Abdeslam avait aussi minimisé ses liens avec son ami Abdelhamid Abaaoud, un des organisateurs présumé des attentats, tué dans l’assaut du 18 novembre 2015 à Saint-Denis. Son avocat français, Me Frank Berton, alors désigné, croyait cependant à sa « réelle volonté de s’expliquer ». Quelques mois plus tard, ses deux conseils jetteront l’éponge…
Car face aux juges antiterroristes français, Abdeslam a fait valoir d’emblée son droit au silence. Et il n’est jamais sorti de son mutisme depuis, lors des cinq interrogatoires auxquels il a été soumis.

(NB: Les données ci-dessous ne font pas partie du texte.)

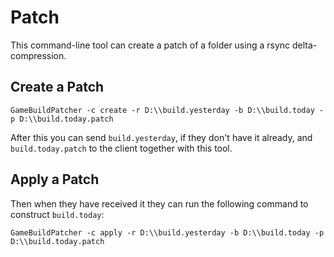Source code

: # Patch

This command-line tool can create a patch of a folder using a rsync delta-compression.

## Create a Patch

`GameBuildPatcher -c create -r D:\\build.yesterday -b D:\\build.today -p D:\\build.today.patch`

After this you can send `build.yesterday`, if they don't have it already, and `build.today.patch` 
to the client together with this tool.

## Apply a Patch

Then when they have received it they can run the following command to construct `build.today`:

`GameBuildPatcher -c apply -r D:\\build.yesterday -b D:\\build.today -p D:\\build.today.patch`




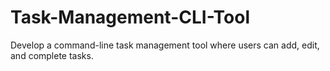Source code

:# Task-Management-CLI-Tool
 Develop a command-line task management tool where users can add, edit, and complete tasks.

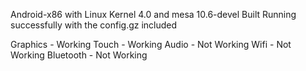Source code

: Android-x86 with Linux Kernel 4.0 and mesa 10.6-devel
Built Running successfully with the config.gz included 

Graphics - Working
Touch - Working
Audio - Not Working
Wifi - Not Working
Bluetooth - Not Working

Au fil de ses vingt et un mois à l’isolement, l’état mental de ce détenu scruté 24 heures/24 par des caméras de vidéosurveillance s’est dégradé, au point qu’à l’automne dernier, son régime de détention a été légèrement assoupli.
Côté associations françaises de victimes, l’intention, au-delà d’une présence symbolique et solidaire, est d’analyser son comportement. « J’espère le voir parler », explique Olivier Laplaud, vice président de Life for Paris. « Nous n’attendons pas grand-chose de ce personnage fanatisé, qui a clairement affiché une absence totale de volonté de collaborer », tempère le président de 13onze15, Philippe Duperron.

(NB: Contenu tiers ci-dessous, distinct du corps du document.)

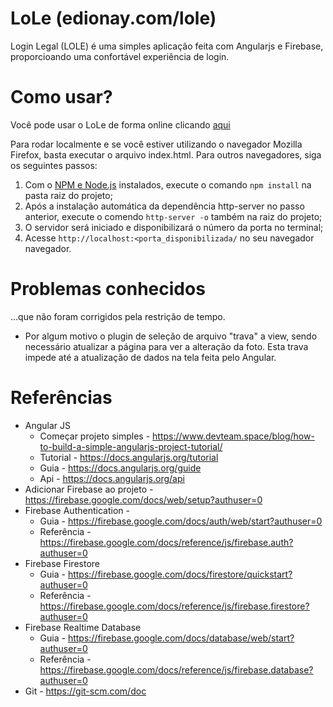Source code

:# LoLe (edionay.com/lole)
Login Legal (LOLE) é uma simples aplicação feita com Angularjs e Firebase, proporcioando uma confortável experiência de login.

# Como usar?
Você pode usar o LoLe de forma online clicando [aqui](edionay.com/lole)

Para rodar localmente e se você estiver utilizando o navegador Mozilla Firefox, basta executar o arquivo index.html.
Para outros navegadores, siga os seguintes passos:

1. Com o [NPM e Node.js](https://nodejs.org/) instalados, execute o comando `npm install` na pasta raiz do projeto;
2. Após a instalação automática da dependência http-server no passo anterior, execute o comendo `http-server -o` também na raiz do projeto;
3. O servidor será iniciado e disponibilizará o número da porta no terminal;
4. Acesse `http://localhost:<porta_disponibilizada/` no seu navegador navegador.

# Problemas conhecidos
...que não foram corrigidos pela restrição de tempo.
* Por algum motivo o plugin de seleção de arquivo "trava" a view, sendo necessário atualizar a página para ver a alteração da foto. Esta trava impede até a atualização de dados na tela feita pelo Angular.

# Referências

* Angular JS 
   * Começar projeto simples - https://www.devteam.space/blog/how-to-build-a-simple-angularjs-project-tutorial/
   * Tutorial - https://docs.angularjs.org/tutorial
   * Guia - https://docs.angularjs.org/guide
   * Api - https://docs.angularjs.org/api
* Adicionar Firebase ao projeto - https://firebase.google.com/docs/web/setup?authuser=0
* Firebase Authentication - 
   * Guia - https://firebase.google.com/docs/auth/web/start?authuser=0
   * Referência - https://firebase.google.com/docs/reference/js/firebase.auth?authuser=0
* Firebase Firestore
   * Guia - https://firebase.google.com/docs/firestore/quickstart?authuser=0
   * Referência - https://firebase.google.com/docs/reference/js/firebase.firestore?authuser=0
* Firebase Realtime Database
   * Guia - https://firebase.google.com/docs/database/web/start?authuser=0
   * Referência - https://firebase.google.com/docs/reference/js/firebase.database?authuser=0
* Git - https://git-scm.com/doc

4. Quand se tiendra le procès des attentats de Paris du 13 novembre ?
Plus de 225 tomes de procédures, des dizaines de milliers de PV d’audition, 2 600 parties civiles… Depuis plus de deux ans, les six juges antiterroristes en charge du dossier œuvrent à reconstituer les moindres ramifications du réseau djihadiste responsable des attaques du 13 Novembre.
Ce travail de fourmi, qui vise notamment à établir « les fortes connexions », dit le procureur François Molins, entre les attentats de Paris et Bruxelles, a conduit à la mise en examen d’une quinzaine de personnes (sept sont en détention provisoire en France, cinq en Belgique et trois visés par un mandat d’arrêt). Il devrait s’achever au printemps 2019, pour un procès espéré à l’horizon 2020.